The model sets a limit of $300,000 in guaranty fund benefits protection per long-term care insurance (LTCI) insured, and a $500,000 limit per major medical insured.
Each licensed life and health insurer in a state belongs to the state’s guaranty association, and each association member is supposed to share responsibility for helping to provide benefits protection for the insureds of the insurers that fail.
State guaranty funds may set different limits on guaranty fund protection, In Iowa, for example, the guaranty fund is providing only six months of protection for CoOportunity enrollees. The enrollees have to find other coverage within six months.
The coverage limits may make life difficult for the affected insureds, but they also help provide some protection for the guaranty association’s own resources.
In some states, CO-OPs may be licensed in such a way that the enrollees are not eligible for guaranty fund protection.
2. Guaranty associations generally fund payouts by assessing the solvent insurers in the association.

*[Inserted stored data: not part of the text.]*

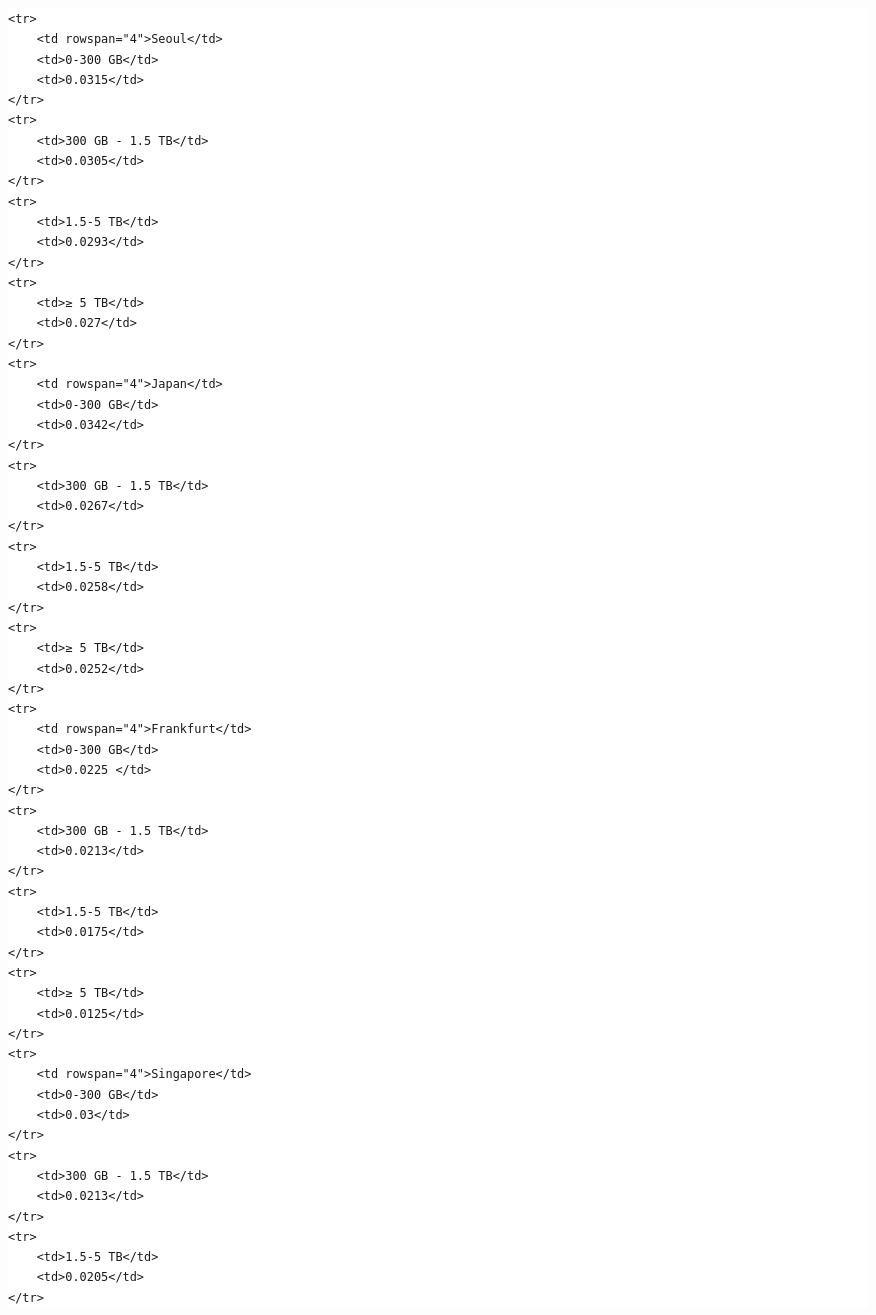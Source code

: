	<tr>
		<td rowspan="4">Seoul</td>
		<td>0-300 GB</td>
		<td>0.0315</td>
	</tr>	
	<tr>
		<td>300 GB - 1.5 TB</td>
		<td>0.0305</td>
	</tr>
	<tr>
		<td>1.5-5 TB</td>
		<td>0.0293</td>
	</tr>
	<tr>
		<td>≥ 5 TB</td>
		<td>0.027</td>
	</tr>
    <tr>
		<td rowspan="4">Japan</td>
		<td>0-300 GB</td>
		<td>0.0342</td>
	</tr>	
	<tr>
		<td>300 GB - 1.5 TB</td>
		<td>0.0267</td>
	</tr>
	<tr>
		<td>1.5-5 TB</td>
		<td>0.0258</td>
	</tr>
	<tr>
		<td>≥ 5 TB</td>
		<td>0.0252</td>
	</tr>
    <tr>
		<td rowspan="4">Frankfurt</td>
		<td>0-300 GB</td>
		<td>0.0225 </td>
	</tr>	
	<tr>
		<td>300 GB - 1.5 TB</td>
		<td>0.0213</td>
	</tr>
	<tr>
		<td>1.5-5 TB</td>
		<td>0.0175</td>
	</tr>
	<tr>
		<td>≥ 5 TB</td>
		<td>0.0125</td>
	</tr>
    <tr>
		<td rowspan="4">Singapore</td>
		<td>0-300 GB</td>
		<td>0.03</td>
	</tr>	
	<tr>
		<td>300 GB - 1.5 TB</td>
		<td>0.0213</td>
	</tr>
	<tr>
		<td>1.5-5 TB</td>
		<td>0.0205</td>
	</tr>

Guaranty associations usually do not fill emergency funds by charging members regular dues. Instead, the associations impose assessments on member companies when insurers fail.
The NAIC model act limits the risk that one insurer’s failure could kill other insurers by limiting an association to imposing an assessment equal to 2 percent of a member’s annual premiums.
Life operations use life premiums to calculate the assessments for helping the policyholders of failed life companies; and health operations use health premiums to calculate the assessments for helping the policyholders of failed health insurers.
In 2013, for example, U.S. insurers reported about $570 billion in premium revenue on health statements, suggesting that they could come up with about $11 billion in assessment money.
Each state’s association has responsibility only for its state’s insurers.
4. You may not see guaranty association managers rushing out to describe how their programs work.
The Federal Reserve Board is famous for being quiet about efforts to help banks, and the state guaranty associations are at least as careful about what they say about their efforts to protect insurance company policyholders’ benefits.
Even the basic notices the associations and insurers use to tell consumers about the guaranty associations are subject to long discussions.
One reason the guaranty associations are so careful is to avoid scaring consumers away from buying any insurance, to avoid making stable insurers unstable by putting questions in consumers’ mind, and to avoid giving consumers unrealistic ideas about the level of protection that guaranty associations can offer.
Still another reason is to avoid encouraging brokers and sophisticated customers to do business with obviously shaky insurers, by implying that policyholders can be confident in the ability of the guaranty associations to protect policyholders from insolvencies.
Guaranty associations want customers to be confident enough in insurance to buy insurance, but not to be overly confident enough to reward intentionally reckless insurers for being reckless.